In early 2000, we began a phase 1 clinical study to determine how much Quadramet we could give patients without further harming their bone marrow. We treated 12 myeloma patients with increasing doses of Quadramet. The regimen was basically the same for all patients: after undergoing bone-marrow stem-cell collection, each patient received a 30-minute infusion of Quadramet. Twelve days after that, each patient got an approximately 60-minute infusion of the standard dose of melphalan (the chemotherapy drug most commonly used for transplantation of myeloma). Then two days later, each patient received intravenously his or her own stem cells. This reinfusion procedure took about 15 minutes to a half-hour. Patients were monitored throughout the entire process for toxicity and to confirm that the newly transplanted cells had started functioning in the bone marrow.

We found that giving Quadramet plus standard chemotherapy before stem-cell transplantation produced no greater toxic effects than chemotherapy and transplantation done without radiotherapy. This successful outcome prompted us to proceed to our phase II study, which involved 46 patients.

Because every patient absorbs and metabolizes drugs somewhat differently, for our phase II study we gave each patient an individually measured amount of Quadramet. The dose level was based on "test dosing" to determine how much Quadramet each patient should have to safely target the same radiation to the bone marrow in each patient.

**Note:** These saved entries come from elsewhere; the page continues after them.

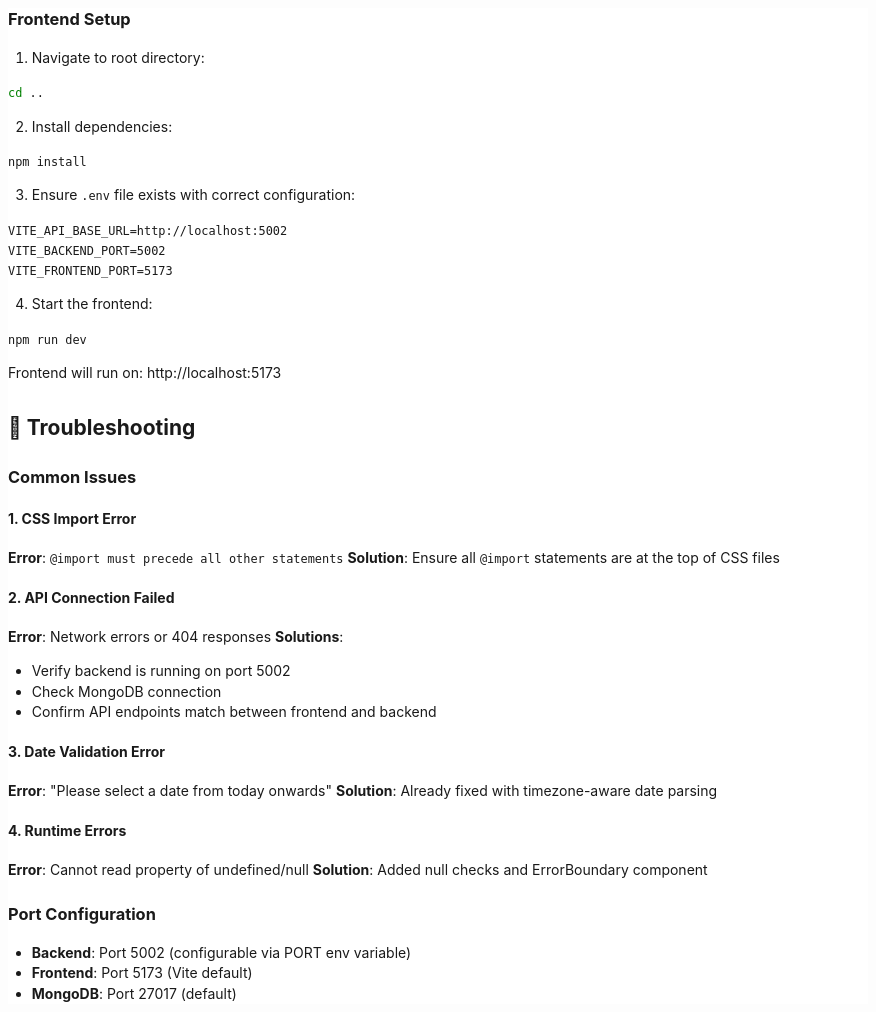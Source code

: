 ### Frontend Setup
1. Navigate to root directory:
```bash
cd ..
```

2. Install dependencies:
```bash
npm install
```

3. Ensure `.env` file exists with correct configuration:
```env
VITE_API_BASE_URL=http://localhost:5002
VITE_BACKEND_PORT=5002
VITE_FRONTEND_PORT=5173
```

4. Start the frontend:
```bash
npm run dev
```

Frontend will run on: http://localhost:5173

## 🔧 Troubleshooting

### Common Issues

#### 1. CSS Import Error
**Error**: `@import must precede all other statements`
**Solution**: Ensure all `@import` statements are at the top of CSS files

#### 2. API Connection Failed
**Error**: Network errors or 404 responses
**Solutions**:
- Verify backend is running on port 5002
- Check MongoDB connection
- Confirm API endpoints match between frontend and backend

#### 3. Date Validation Error
**Error**: "Please select a date from today onwards"
**Solution**: Already fixed with timezone-aware date parsing

#### 4. Runtime Errors
**Error**: Cannot read property of undefined/null
**Solution**: Added null checks and ErrorBoundary component

### Port Configuration
- **Backend**: Port 5002 (configurable via PORT env variable)
- **Frontend**: Port 5173 (Vite default)
- **MongoDB**: Port 27017 (default)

In both studies, patients were evaluated 100 days after their stem-cell transplants for evidence of residual myeloma. Our goal was to see at least 50 percent of the patients achieve either a complete response or a very good partial response. We're pleased to report that we appear to be seeing that outcome.

Both our phase I and phase II studies are now completed and all of the data will be evaluated later this year. Then we will have more statistically valid evidence about the use of Quadramet for treatment of myeloma.

At this juncture, we know that Quadramet given prior to melphalan chemotherapy does give significantly more treatment to the myeloma cells than with the chemotherapy alone and currently we have not seen any additional toxic effects. Our measurements verify that the radiation delivered by Quadramet to organs other than bone was well within safety limits.

While we're enthusiastic about the promising indications, we want to temper our enthusiasm with this caution – these are early results. More research through a randomized phase III clinical study needs to be conducted to conclusively determine the value of Quadramet for treatment of myeloma. Hopefully, future studies will substantiate these early results and take us another step forward in our efforts to combat myeloma, help patients live longer and improve the quality of their lives.

Note: Quadramet is a product of Cytogen, Inc.